Task statement -> Word for word, transcribe the data below.

Data records ->

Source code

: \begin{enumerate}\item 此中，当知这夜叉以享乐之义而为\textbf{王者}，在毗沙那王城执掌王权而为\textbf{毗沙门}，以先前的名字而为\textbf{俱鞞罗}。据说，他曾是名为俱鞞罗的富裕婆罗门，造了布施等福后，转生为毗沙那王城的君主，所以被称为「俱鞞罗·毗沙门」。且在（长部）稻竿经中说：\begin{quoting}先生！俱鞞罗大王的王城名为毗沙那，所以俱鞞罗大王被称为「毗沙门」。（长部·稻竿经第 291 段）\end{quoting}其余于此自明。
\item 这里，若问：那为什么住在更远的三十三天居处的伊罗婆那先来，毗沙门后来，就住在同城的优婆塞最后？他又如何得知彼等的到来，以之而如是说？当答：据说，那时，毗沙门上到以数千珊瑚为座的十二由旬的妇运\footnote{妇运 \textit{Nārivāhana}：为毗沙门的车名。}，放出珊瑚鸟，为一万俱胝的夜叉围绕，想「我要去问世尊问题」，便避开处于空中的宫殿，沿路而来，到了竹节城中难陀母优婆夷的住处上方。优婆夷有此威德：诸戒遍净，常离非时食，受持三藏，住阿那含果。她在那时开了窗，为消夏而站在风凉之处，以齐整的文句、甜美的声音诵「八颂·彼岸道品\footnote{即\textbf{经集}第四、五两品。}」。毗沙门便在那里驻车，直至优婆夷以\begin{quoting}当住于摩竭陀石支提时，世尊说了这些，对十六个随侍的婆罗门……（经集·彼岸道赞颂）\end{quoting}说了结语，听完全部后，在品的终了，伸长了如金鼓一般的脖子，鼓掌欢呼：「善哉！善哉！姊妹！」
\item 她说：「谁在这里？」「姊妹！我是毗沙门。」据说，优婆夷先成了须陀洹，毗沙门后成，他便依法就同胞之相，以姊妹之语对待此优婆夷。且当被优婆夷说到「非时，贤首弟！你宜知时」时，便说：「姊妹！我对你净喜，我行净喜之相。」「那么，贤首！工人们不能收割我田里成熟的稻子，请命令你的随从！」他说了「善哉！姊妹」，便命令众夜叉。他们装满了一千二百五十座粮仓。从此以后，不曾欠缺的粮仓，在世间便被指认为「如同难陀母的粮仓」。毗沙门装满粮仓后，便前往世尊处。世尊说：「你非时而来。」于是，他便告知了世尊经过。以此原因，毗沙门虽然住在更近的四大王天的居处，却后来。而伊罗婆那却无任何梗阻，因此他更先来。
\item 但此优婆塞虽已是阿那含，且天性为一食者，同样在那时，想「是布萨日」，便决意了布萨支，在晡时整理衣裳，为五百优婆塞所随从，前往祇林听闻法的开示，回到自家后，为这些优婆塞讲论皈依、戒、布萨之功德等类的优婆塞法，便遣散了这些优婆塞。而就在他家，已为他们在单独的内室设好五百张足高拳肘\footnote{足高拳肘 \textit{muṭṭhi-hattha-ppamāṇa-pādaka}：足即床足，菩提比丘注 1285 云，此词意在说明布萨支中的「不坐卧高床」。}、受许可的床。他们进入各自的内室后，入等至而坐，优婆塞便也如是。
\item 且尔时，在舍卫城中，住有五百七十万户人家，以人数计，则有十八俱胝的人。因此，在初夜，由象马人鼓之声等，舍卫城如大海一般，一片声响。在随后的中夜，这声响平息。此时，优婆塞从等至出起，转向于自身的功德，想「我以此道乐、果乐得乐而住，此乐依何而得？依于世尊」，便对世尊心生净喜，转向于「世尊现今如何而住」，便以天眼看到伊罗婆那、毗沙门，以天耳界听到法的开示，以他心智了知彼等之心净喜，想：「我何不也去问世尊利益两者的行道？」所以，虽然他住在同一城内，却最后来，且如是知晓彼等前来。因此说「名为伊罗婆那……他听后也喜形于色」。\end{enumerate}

Result ->
Source code

: \begin{enumerate}\item 此中，当知这夜叉以享乐之义而为\textbf{王者}，在毗沙那王城执掌王权而为\textbf{毗沙门}，以先前的名字而为\textbf{俱鞞罗}。据说，他曾是名为俱鞞罗的富裕婆罗门，造了布施等福后，转生为毗沙那王城的君主，所以被称为「俱鞞罗·毗沙门」。且在（长部）稻竿经中说：\begin{quoting}先生！俱鞞罗大王的王城名为毗沙那，所以俱鞞罗大王被称为「毗沙门」。（长部·稻竿经第 291 段）\end{quoting}其余于此自明。
\item 这里，若问：那为什么住在更远的三十三天居处的伊罗婆那先来，毗沙门后来，就住在同城的优婆塞最后？他又如何得知彼等的到来，以之而如是说？当答：据说，那时，毗沙门上到以数千珊瑚为座的十二由旬的妇运\footnote{妇运 \textit{Nārivāhana}：为毗沙门的车名。}，放出珊瑚鸟，为一万俱胝的夜叉围绕，想「我要去问世尊问题」，便避开处于空中的宫殿，沿路而来，到了竹节城中难陀母优婆夷的住处上方。优婆夷有此威德：诸戒遍净，常离非时食，受持三藏，住阿那含果。她在那时开了窗，为消夏而站在风凉之处，以齐整的文句、甜美的声音诵「八颂·彼岸道品\footnote{即\textbf{经集}第四、五两品。}」。毗沙门便在那里驻车，直至优婆夷以\begin{quoting}当住于摩竭陀石支提时，世尊说了这些，对十六个随侍的婆罗门……（经集·彼岸道赞颂）\end{quoting}说了结语，听完全部后，在品的终了，伸长了如金鼓一般的脖子，鼓掌欢呼：「善哉！善哉！姊妹！」
\item 她说：「谁在这里？」「姊妹！我是毗沙门。」据说，优婆夷先成了须陀洹，毗沙门后成，他便依法就同胞之相，以姊妹之语对待此优婆夷。且当被优婆夷说到「非时，贤首弟！你宜知时」时，便说：「姊妹！我对你净喜，我行净喜之相。」「那么，贤首！工人们不能收割我田里成熟的稻子，请命令你的随从！」他说了「善哉！姊妹」，便命令众夜叉。他们装满了一千二百五十座粮仓。从此以后，不曾欠缺的粮仓，在世间便被指认为「如同难陀母的粮仓」。毗沙门装满粮仓后，便前往世尊处。世尊说：「你非时而来。」于是，他便告知了世尊经过。以此原因，毗沙门虽然住在更近的四大王天的居处，却后来。而伊罗婆那却无任何梗阻，因此他更先来。
\item 但此优婆塞虽已是阿那含，且天性为一食者，同样在那时，想「是布萨日」，便决意了布萨支，在晡时整理衣裳，为五百优婆塞所随从，前往祇林听闻法的开示，回到自家后，为这些优婆塞讲论皈依、戒、布萨之功德等类的优婆塞法，便遣散了这些优婆塞。而就在他家，已为他们在单独的内室设好五百张足高拳肘\footnote{足高拳肘 \textit{muṭṭhi-hattha-ppamāṇa-pādaka}：足即床足，菩提比丘注 1285 云，此词意在说明布萨支中的「不坐卧高床」。}、受许可的床。他们进入各自的内室后，入等至而坐，优婆塞便也如是。
\item 且尔时，在舍卫城中，住有五百七十万户人家，以人数计，则有十八俱胝的人。因此，在初夜，由象马人鼓之声等，舍卫城如大海一般，一片声响。在随后的中夜，这声响平息。此时，优婆塞从等至出起，转向于自身的功德，想「我以此道乐、果乐得乐而住，此乐依何而得？依于世尊」，便对世尊心生净喜，转向于「世尊现今如何而住」，便以天眼看到伊罗婆那、毗沙门，以天耳界听到法的开示，以他心智了知彼等之心净喜，想：「我何不也去问世尊利益两者的行道？」所以，虽然他住在同一城内，却最后来，且如是知晓彼等前来。因此说「名为伊罗婆那……他听后也喜形于色」。\end{enumerate}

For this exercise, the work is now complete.